The Swedish news agency TT reported today that 44 percent of the Norwegians found Obama’s diss to King Harald V to be “rude.” Even more—53 percent—are upset about the fact that he is not attending the traditional concert. And by now a third of the Vikings believe that the U.S. president doesn’t deserve the Peace Prize. At the same time, 20 different Norwegian organizations have applied for a permit to demonstrate during Obama’s visit.
But some news outlets are cutting him a bit of slack, noting that he is dealing with two wars and soaring unemployment back home and a new war, and that his main focus this week should rightly be on the climate-change summit in Copenhagen. Taking part in all the activities surrounding his Nobel Prize could send the wrong message.
That may have something to do with Obama’s uncharacteristic shunning of the press. Whereas other prize winners have viewed the standard Nobel Peace Prize CNN interview as an opportunity to address the world for a full hour, Obama seems unwilling to answer any questions at all. There will be no press conference, just a statement from the president.
“It’s very strange that he is unwilling to meet the press,” said Marie Simonsen, political editor at Dagbladet, one of Norway’s biggest daily newspapers. “I’m very disappointed. You get the impression he is not proud of the prize.”
“You just don’t say no to an invitation from a European king. Maybe Obama’s advisers are not very educated about European culture, but he is coming off as rude, even if he doesn’t mean to.”
Obama is the second sitting American president to visit Norway.
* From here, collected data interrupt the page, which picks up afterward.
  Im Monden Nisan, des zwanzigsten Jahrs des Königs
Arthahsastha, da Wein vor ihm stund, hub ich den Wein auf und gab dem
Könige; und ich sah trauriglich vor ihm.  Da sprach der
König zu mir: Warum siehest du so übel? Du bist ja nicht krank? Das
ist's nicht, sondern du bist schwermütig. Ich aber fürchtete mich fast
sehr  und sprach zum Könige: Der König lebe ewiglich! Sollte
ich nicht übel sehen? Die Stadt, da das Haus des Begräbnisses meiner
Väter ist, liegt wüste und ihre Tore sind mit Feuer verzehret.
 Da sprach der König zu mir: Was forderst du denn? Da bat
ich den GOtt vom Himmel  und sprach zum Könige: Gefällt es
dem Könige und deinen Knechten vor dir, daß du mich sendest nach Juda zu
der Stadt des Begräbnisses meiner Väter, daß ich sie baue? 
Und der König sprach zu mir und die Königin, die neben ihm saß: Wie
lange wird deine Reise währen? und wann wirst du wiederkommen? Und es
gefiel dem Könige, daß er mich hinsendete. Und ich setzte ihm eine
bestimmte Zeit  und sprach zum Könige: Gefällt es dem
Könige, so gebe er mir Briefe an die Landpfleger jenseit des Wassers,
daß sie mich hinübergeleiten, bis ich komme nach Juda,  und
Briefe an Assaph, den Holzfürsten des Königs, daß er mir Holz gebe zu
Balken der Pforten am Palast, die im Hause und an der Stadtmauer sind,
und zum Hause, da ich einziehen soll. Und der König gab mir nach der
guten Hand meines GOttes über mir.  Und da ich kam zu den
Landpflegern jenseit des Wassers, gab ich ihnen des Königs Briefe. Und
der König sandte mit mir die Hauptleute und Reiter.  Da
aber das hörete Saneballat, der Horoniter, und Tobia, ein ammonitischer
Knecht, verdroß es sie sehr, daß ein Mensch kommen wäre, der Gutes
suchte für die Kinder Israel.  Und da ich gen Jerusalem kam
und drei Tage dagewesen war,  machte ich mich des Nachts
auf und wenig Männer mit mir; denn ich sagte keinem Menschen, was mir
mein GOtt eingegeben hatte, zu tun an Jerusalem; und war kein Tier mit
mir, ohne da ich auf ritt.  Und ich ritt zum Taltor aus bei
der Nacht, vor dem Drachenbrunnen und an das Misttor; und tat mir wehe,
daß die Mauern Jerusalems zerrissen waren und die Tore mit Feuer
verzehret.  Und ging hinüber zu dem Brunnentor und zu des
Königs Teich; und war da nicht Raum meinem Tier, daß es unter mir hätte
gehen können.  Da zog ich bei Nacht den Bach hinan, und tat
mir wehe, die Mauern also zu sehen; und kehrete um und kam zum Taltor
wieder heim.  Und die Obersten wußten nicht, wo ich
Ten years ago, President Clinton traveled to the country at the invitation of King Harald. “When Clinton was here he was walking into cafes in downtown Oslo, shaking hands with Norwegians on the street,” said Simonsen. “It doesn’t seem as if we are going to experience something similar with President Obama.”
Katarina Andersson is a New York-based freelance reporter for Swedish Broadcasting. She previously hosted a popular radio talk show in Sweden and covered politics, economy, and arts for numerous Scandinavian media outlets in the U.S. She lives in Brooklyn with her son.
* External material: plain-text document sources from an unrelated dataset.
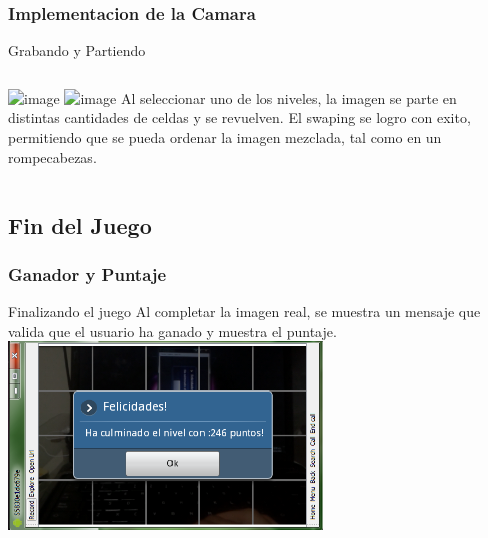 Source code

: \documentclass[serif,11pt]{beamer}
\begin{document}
		\begin{frame}
			\frametitle{Implementacion de la Camara}
				\begin{block}{Grabando y Partiendo}
					\begin{columns}
						 \hspace{0.1cm}
						\includegraphics<1>[width=\textwidth]{inter} 
						\includegraphics<2>[width=\textwidth]{completando} 
						Al seleccionar uno de los niveles, la imagen se parte en distintas cantidades de celdas y se revuelven.  El swaping se logro con exito, permitiendo que 
						se pueda ordenar la imagen mezclada, tal como en un rompecabezas.
											
					\end{columns}
				\end{block}
		\end{frame}


	\subsection{Fin del Juego}
		\begin{frame}
			\frametitle{Ganador y Puntaje}
				\begin{block}{Finalizando el juego}
				Al completar la imagen real, se muestra un mensaje que valida que el usuario ha ganado y muestra el puntaje.
				\includegraphics[height=5cm]{gano} 
				
				\end{block}
		\end{frame}

	
\end{document}
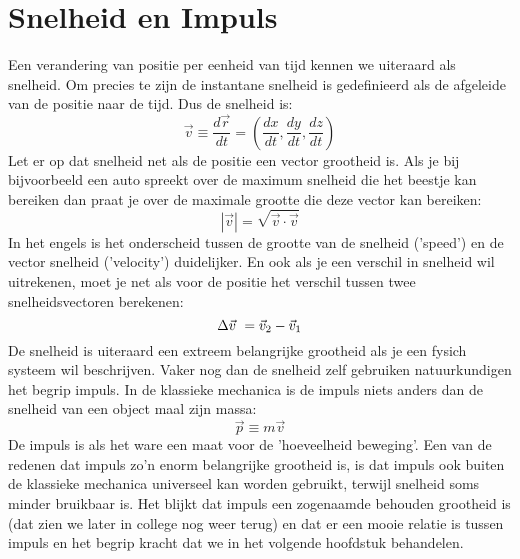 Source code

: \section{Snelheid en Impuls}

Een verandering van positie per eenheid van tijd kennen we uiteraard als snelheid. Om precies te zijn de instantane snelheid is gedefinieerd als de afgeleide van de positie naar de tijd. Dus de snelheid is:
\begin{equation}
\vec{v} \equiv \frac{d\vec{r}}{dt} = \left(\frac{dx}{dt}, \frac{dy}{dt}, \frac{dz}{dt}\right)
\end{equation}
Let er op dat snelheid net als de positie een vector grootheid is. Als je bij bijvoorbeeld een auto spreekt over de maximum snelheid die het beestje kan bereiken dan praat je over de maximale grootte die deze vector kan bereiken:
\begin{equation}
|\vec{v}| = \sqrt{\vec{v}\cdot\vec{v}}
\end{equation}
In het engels is het onderscheid tussen de grootte van de snelheid ('speed') en de vector snelheid ('velocity')  duidelijker. En ook als je een verschil in snelheid wil uitrekenen, moet je net
als voor de positie het verschil tussen twee snelheidsvectoren berekenen:
\begin{equation}
\Delta\vec{v}~ = \vec{v}_2 - \vec{v}_1
\end{equation} 
De snelheid is uiteraard een extreem belangrijke grootheid als je een fysich systeem wil beschrijven. Vaker nog dan de snelheid zelf gebruiken natuurkundigen het begrip impuls. In de klassieke mechanica is de impuls niets anders dan de snelheid van een object  maal zijn massa:
\begin{equation}
\vec{p} \equiv m \vec{v}
\end{equation}
De impuls is als het ware een maat voor de 'hoeveelheid beweging'. Een van de redenen dat impuls zo'n enorm belangrijke grootheid is, is dat impuls ook buiten de klassieke mechanica universeel kan worden gebruikt, terwijl snelheid soms minder bruikbaar is. Het blijkt dat impuls een zogenaamde behouden grootheid is (dat zien we later in college nog weer terug) en dat er een mooie relatie is tussen impuls en het begrip kracht dat we in het volgende hoofdstuk behandelen.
By: Grey Area - 14th October 2009 at 06:36
At the risk of sounding non-PC, I suspect he got it for pretty much the same reason that Trevor McDonald got his Knighthood.
I didn’t know President Obama is a much-loved TV newsreader as well as being President of the USA.
We live and learn, eh?
By: Mr Creosote - 13th October 2009 at 20:54
At the risk of sounding non-PC, I suspect he got it for pretty much the same reason that Trevor McDonald got his Knighthood.
By: duxfordhawk - 13th October 2009 at 05:48
Its a great shame to see a Nobel prize awarded like this, Yes he is a breath of fresh air to politics and may well achieve great things, But I thought you get awarded for what you do not what you intend to do.
For that reason it devalues the whole Nobel organisation, I assume they just wanted to associate the award with him, But seems to me a mistake.
By: Wellington285 - 13th October 2009 at 01:35
I suspect it was given to him because of his clear speech, not like the previous man.
G.
By: BeeJay - 11th October 2009 at 21:10
I do not think he has been in long enough for any of his initiatives (?), to have any proven effect yet. So it does appear political, but to what end I do not know.
If there was a thread “what made you sad today?” mine would be developments like this.